When setting out on this initiative, you can avail of numerous tools which will help assist in developing your policies and procedures. Educational materials can be sourced either digitally or in hard copy formats from organizations such as ‘See Change’ and ‘Aware’. Training programmes in the area of mental health can be availed of such as stress in the workplace online courses. Diagnostic tools, which allow for diagnosis and monitoring can be downloaded and used. These diagnostic tools do not replace the need for professional medical input but serve as a tool to assist in gauging basic general health of employees.

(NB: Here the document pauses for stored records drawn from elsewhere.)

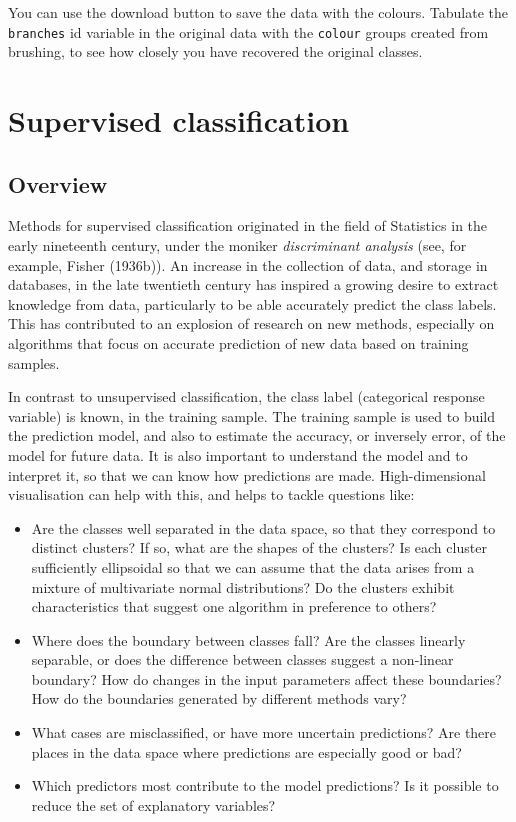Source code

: \documentclass[
  letterpaper,
]{krantz}
\providecommand{\tightlist}{%
  \setlength{\itemsep}{0pt}\setlength{\parskip}{0pt}}\usepackage{longtable,booktabs,array}
\begin{document}
You can use the download button to save the data with the colours.
Tabulate the \texttt{branches} id variable in the original data with the
\texttt{colour} groups created from brushing, to see how closely you
have recovered the original classes.

\part{Supervised classification}

\hypertarget{overview-1}{%
\chapter{Overview}\label{overview-1}}

Methods for supervised classification originated in the field of
Statistics in the early nineteenth century, under the moniker
\emph{discriminant analysis} (see, for example, Fisher (1936b)). An
increase in the collection of data, and storage in databases, in the
late twentieth century has inspired a growing desire to extract
knowledge from data, particularly to be able accurately predict the
class labels. This has contributed to an explosion of research on new
methods, especially on algorithms that focus on accurate prediction of
new data based on training samples.


In contrast to unsupervised classification, the class label (categorical
response variable) is known, in the training sample. The training sample
is used to build the prediction model, and also to estimate the
accuracy, or inversely error, of the model for future data. It is also
important to understand the model and to interpret it, so that we can
know how predictions are made. High-dimensional visualisation can help
with this, and helps to tackle questions like:

\begin{itemize}
\tightlist
\item
  Are the classes well separated in the data space, so that they
  correspond to distinct clusters? If so, what are the shapes of the
  clusters? Is each cluster sufficiently ellipsoidal so that we can
  assume that the data arises from a mixture of multivariate normal
  distributions? Do the clusters exhibit characteristics that suggest
  one algorithm in preference to others?
\item
  Where does the boundary between classes fall? Are the classes linearly
  separable, or does the difference between classes suggest a non-linear
  boundary? How do changes in the input parameters affect these
  boundaries? How do the boundaries generated by different methods vary?
\item
  What cases are misclassified, or have more uncertain predictions? Are
  there places in the data space where predictions are especially good
  or bad?
\item
  Which predictors most contribute to the model predictions? Is it
  possible to reduce the set of explanatory variables?
\end{itemize}
\end{document}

Step 6: Find out where to go if you or a colleague needs help

Seeking help when you are confronted with a mental health issue can be extremely challenging. However, if your company has implemented policies and procedures that seek to improve the mental wellbeing of your employees, there should be a clear pathway for people to engage with and disclose difficulties at an early stage. You as an employer or manager are not expected to be expert in treating mental illness and in some cases referral may be necessary. The most positive outcome is for an employee to resolve their difficulties and to remain at work. This can be achieved by early intervention, and again, training and education are essential to identifying any early problems and resolving them. Employers and managers should have the skills to work in a sensitive and confidential manner with people after disclosure of mental health issues.

In some cases, employees will need some time away to recover and to recharge their batteries. In these situations it is vital that contact and support is maintained to allow for a successful return to work. Again, training and education are fundamental in supporting colleagues who may need a little time out.

Step 7: Get Started!!!

Simple, get started. Good mental health allows people to fulfil their true potential and that is not only good for employees but it is also good for your bottom line. Common sense would dictate that happy employees make for happy business. Nobody is suggesting that workplaces should become holiday camps, after all a certain amount of stress is normal and productive. But where mental health impacts on people’s ability to perform, you not only have a moral and legal obligation to intervene, you have a business obligation to make changes.